A long long time ago, create-react-app used to check the HOST environment variable to determine which domains are valid. This was to support Cloud9(!) I'm not sure if we want something that generic as a name, though. Django has a setting called ALLOWED_HOSTS, but it does not support setting it as an env var as far as I know. Something more internal like __VITE_DEV_ORIGIN would also work.

Yeah, HOST feels too generic. I think __VITE_ALLOW_HOST would be good. This will align with our option name.

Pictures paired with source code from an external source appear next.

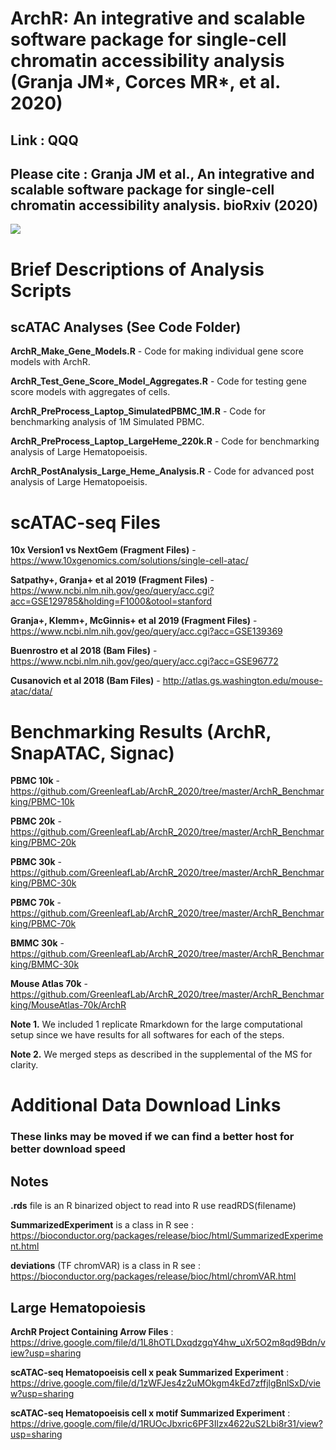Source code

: # ArchR: An integrative and scalable software package for single-cell chromatin accessibility analysis (Granja JM*, Corces MR*, et al. 2020)

## **Link** : QQQ

## Please cite : Granja JM et al., An integrative and scalable software package for single-cell chromatin accessibility analysis. bioRxiv (2020) <br/>

![](Figure1.png)

# Brief Descriptions of Analysis Scripts

## scATAC Analyses (See Code Folder)

**ArchR_Make_Gene_Models.R** - Code for making individual gene score models with ArchR.

**ArchR_Test_Gene_Score_Model_Aggregates.R** - Code for testing gene score models with aggregates of cells.

**ArchR_PreProcess_Laptop_SimulatedPBMC_1M.R** - Code for benchmarking analysis of 1M Simulated PBMC.

**ArchR_PreProcess_Laptop_LargeHeme_220k.R** - Code for benchmarking analysis of Large Hematopoeisis.

**ArchR_PostAnalysis_Large_Heme_Analysis.R** - Code for advanced post analysis of Large Hematopoeisis.

# scATAC-seq Files

**10x Version1 vs NextGem (Fragment Files)** - https://www.10xgenomics.com/solutions/single-cell-atac/

**Satpathy+, Granja+ et al 2019 (Fragment Files)** - https://www.ncbi.nlm.nih.gov/geo/query/acc.cgi?acc=GSE129785&holding=F1000&otool=stanford

**Granja+, Klemm+, McGinnis+ et al 2019 (Fragment Files)** - https://www.ncbi.nlm.nih.gov/geo/query/acc.cgi?acc=GSE139369

**Buenrostro et al 2018 (Bam Files)** - https://www.ncbi.nlm.nih.gov/geo/query/acc.cgi?acc=GSE96772

**Cusanovich et al 2018 (Bam Files)** - http://atlas.gs.washington.edu/mouse-atac/data/

# Benchmarking Results (ArchR, SnapATAC, Signac)

**PBMC 10k** - https://github.com/GreenleafLab/ArchR_2020/tree/master/ArchR_Benchmarking/PBMC-10k

**PBMC 20k** - https://github.com/GreenleafLab/ArchR_2020/tree/master/ArchR_Benchmarking/PBMC-20k

**PBMC 30k** - https://github.com/GreenleafLab/ArchR_2020/tree/master/ArchR_Benchmarking/PBMC-30k

**PBMC 70k** - https://github.com/GreenleafLab/ArchR_2020/tree/master/ArchR_Benchmarking/PBMC-70k

**BMMC 30k** - https://github.com/GreenleafLab/ArchR_2020/tree/master/ArchR_Benchmarking/BMMC-30k

**Mouse Atlas 70k** - https://github.com/GreenleafLab/ArchR_2020/tree/master/ArchR_Benchmarking/MouseAtlas-70k/ArchR

**Note 1.** We included 1 replicate Rmarkdown for the large computational setup since we have results for all softwares for each of the steps.

**Note 2.** We merged steps as described in the supplemental of the MS for clarity.

# Additional Data Download Links

### These links may be moved if we can find a better host for better download speed

## Notes

**.rds** file is an R binarized object to read into R use readRDS(filename)

**SummarizedExperiment** is a class in R see : <br/>https://bioconductor.org/packages/release/bioc/html/SummarizedExperiment.html

**deviations** (TF chromVAR) is a class in R see : <br/>https://bioconductor.org/packages/release/bioc/html/chromVAR.html

## Large Hematopoiesis

**ArchR Project Containing Arrow Files** : <br/>https://drive.google.com/file/d/1L8hOTLDxqdzgqY4hw_uXr5O2m8qd9Bdn/view?usp=sharing

**scATAC-seq Hematopoeisis cell x peak Summarized Experiment** : <br/>https://drive.google.com/file/d/1zWFJes4z2uMOkgm4kEd7zffjlgBnlSxD/view?usp=sharing

**scATAC-seq Hematopoeisis cell x motif Summarized Experiment** : <br/>https://drive.google.com/file/d/1RUOcJbxric6PF3Ilzx4622uS2Lbi8r31/view?usp=sharing

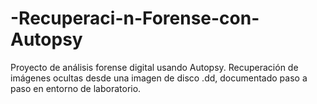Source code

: # -Recuperaci-n-Forense-con-Autopsy
Proyecto de análisis forense digital usando Autopsy. Recuperación de imágenes ocultas desde una imagen de disco .dd, documentado paso a paso en entorno de laboratorio.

if you are able to add a vite-plugin-codesandbox you could also ensure the configuration with a config hook (and possibly read from env in that without requiring vite to do it internally).

I think that's difficult to do for all the Vite-based frameworks that does not use vite.config.js. I feel patching the behavior on the runtime side makes the behavior confusing.

[sapphi-red]

I discussed with the team about the name and we think the env var named __VITE_ADDITIONAL_SERVER_ALLOWED_HOSTS would be good.

[CompuIves]

Thanks a lot for the quick response! The solution makes sense to me, I will open a PR with __VITE_ADDITIONAL_SERVER_ALLOWED_HOSTS.